=== Activity ===
Search the data below for the string "these" and copy all lines where it shows up.
========
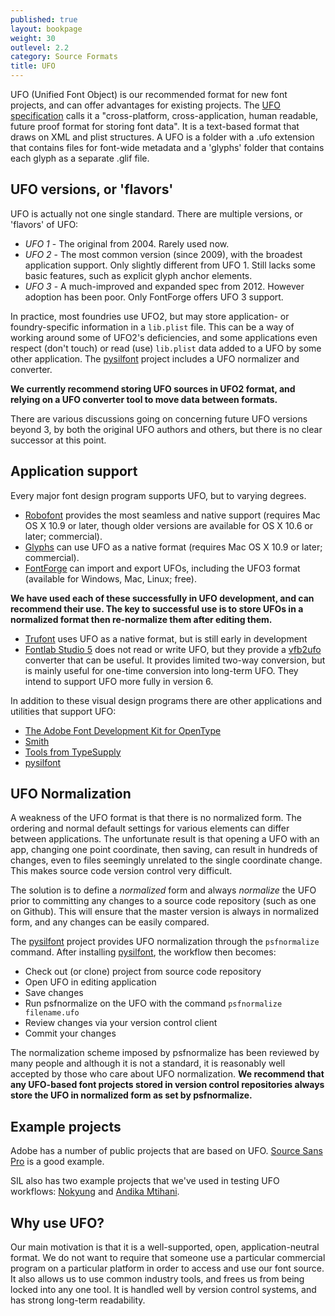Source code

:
 ```yaml
---
published: true
layout: bookpage
weight: 30
outlevel: 2.2
category: Source Formats
title: UFO
---
```


UFO (Unified Font Object) is our recommended format for new font projects, and can offer advantages for existing projects. The [UFO specification] calls it a "cross-platform, cross-application, human readable, future proof format for storing font data". It is a text-based format that draws on XML and plist structures. A UFO is a folder with a .ufo extension that contains files for font-wide metadata and a 'glyphs' folder that contains each glyph as a separate .glif file.

## UFO versions, or 'flavors'

UFO is actually not one single standard. There are multiple versions, or 'flavors' of UFO:

- *UFO 1* - The original from 2004. Rarely used now.
- *UFO 2* - The most common version (since 2009), with the broadest application support. Only slightly different from UFO 1. Still lacks some basic features, such as explicit glyph anchor elements.
- *UFO 3* - A much-improved and expanded spec from 2012. However adoption has been poor. Only FontForge offers UFO 3 support.

In practice, most foundries use UFO2, but may store application- or foundry-specific information in a `lib.plist` file. This can be a way of working around some of UFO2's deficiencies, and some applications even respect (don't touch) or read (use) `lib.plist` data added to a UFO by some other application. The [pysilfont] project includes a UFO normalizer and converter.

**We currently recommend storing UFO sources in UFO2 format, and relying on a UFO converter tool to move data between formats.**

There are various discussions going on concerning future UFO versions beyond 3, by both the original UFO authors and others, but there is no clear successor at this point.

## Application support

Every major font design program supports UFO, but to varying degrees.

- [Robofont] provides the most seamless and native support (requires Mac OS X 10.9 or later, though older versions are available for OS X 10.6 or later; commercial).
- [Glyphs] can use UFO as a native format (requires Mac OS X 10.9 or later; commercial).
- [FontForge] can import and export UFOs, including the UFO3 format (available for Windows, Mac, Linux; free).

**We have used each of these successfully in UFO development, and can recommend their use. The key to successful use is to store UFOs in a normalized format then re-normalize them after editing them.**

- [Trufont] uses UFO as a native format, but is still early in development
- [Fontlab Studio 5][Fontlab] does not read or write UFO, but they provide a [vfb2ufo] converter that can be useful. It provides limited two-way conversion, but is mainly useful for one-time conversion into long-term UFO. They intend to support UFO more fully in version 6.

In addition to these visual design programs there are other applications and utilities that support UFO:

- [The Adobe Font Development Kit for OpenType][AFDKO]
- [Smith]
- [Tools from TypeSupply][TypeSupply]
- [pysilfont]

## UFO Normalization

A weakness of the UFO format is that there is no normalized form. The ordering and normal default settings for various elements can differ between applications. The unfortunate result is that opening a UFO with an app, changing one point coordinate, then saving, can result in hundreds of changes, even to files seemingly unrelated to the single coordinate change. This makes source code version control very difficult.

The solution is to define a *normalized* form and always *normalize* the UFO prior to committing any changes to a source code repository (such as one on Github). This will ensure that the master version is always in normalized form, and any changes can be easily compared.

The [pysilfont] project provides UFO normalization through the `psfnormalize` command. After installing [pysilfont], the workflow then becomes:

- Check out (or clone) project from source code repository
- Open UFO in editing application
- Save changes
- Run psfnormalize on the UFO with the command `psfnormalize filename.ufo`
- Review changes via your version control client
- Commit your changes

The normalization scheme imposed by psfnormalize has been reviewed by many people and although it is not a standard, it is reasonably well accepted by those who care about UFO normalization. **We recommend that any UFO-based font projects stored in version control repositories always store the UFO in normalized form as set by psfnormalize.**

## Example projects

Adobe has a number of public projects that are based on UFO. [Source Sans Pro] is a good example.

SIL also has two example projects that we've used in testing UFO workflows: [Nokyung] and [Andika Mtihani].

## Why use UFO?

Our main motivation is that it is a well-supported, open, application-neutral format. We do not want to require that someone use a particular commercial program on a particular platform in order to access and use our font source. It also allows us to use common industry tools, and frees us from being locked into any one tool. It is handled well by version control systems, and has strong long-term readability.


[UFO specification]: http://unifiedfontobject.org/
[pysilfont]: https://github.com/silnrsi/pysilfont
[Robofont]: http://robofont.com/
[Glyphs]: https://glyphsapp.com/
[Trufont]: https://github.com/trufont/trufont
[FontForge]: https://fontforge.github.io
[FontLab]: http://old.fontlab.com/font-editor/fontlab-studio/
[vfb2ufo]: http://blog.fontlab.com/font-utility/vfb2ufo/
[Source Sans Pro]: https://github.com/adobe-fonts/source-sans-pro
[Nokyung]: https://github.com/silnrsi/font-nokyung
[Andika Mtihani]: https://github.com/silnrsi/font-andika-mtihani
[AFDKO]: https://github.com/adobe-type-tools/afdko
[TypeSupply]: https://github.com/typesupply
[Smith]: https://github.com/silnrsi/smith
========
=== Output ===
**We have used each of these successfully in UFO development, and can recommend their use. The key to successful use is to store UFOs in a normalized format then re-normalize them after editing them.**
In addition to these visual design programs there are other applications and utilities that support UFO:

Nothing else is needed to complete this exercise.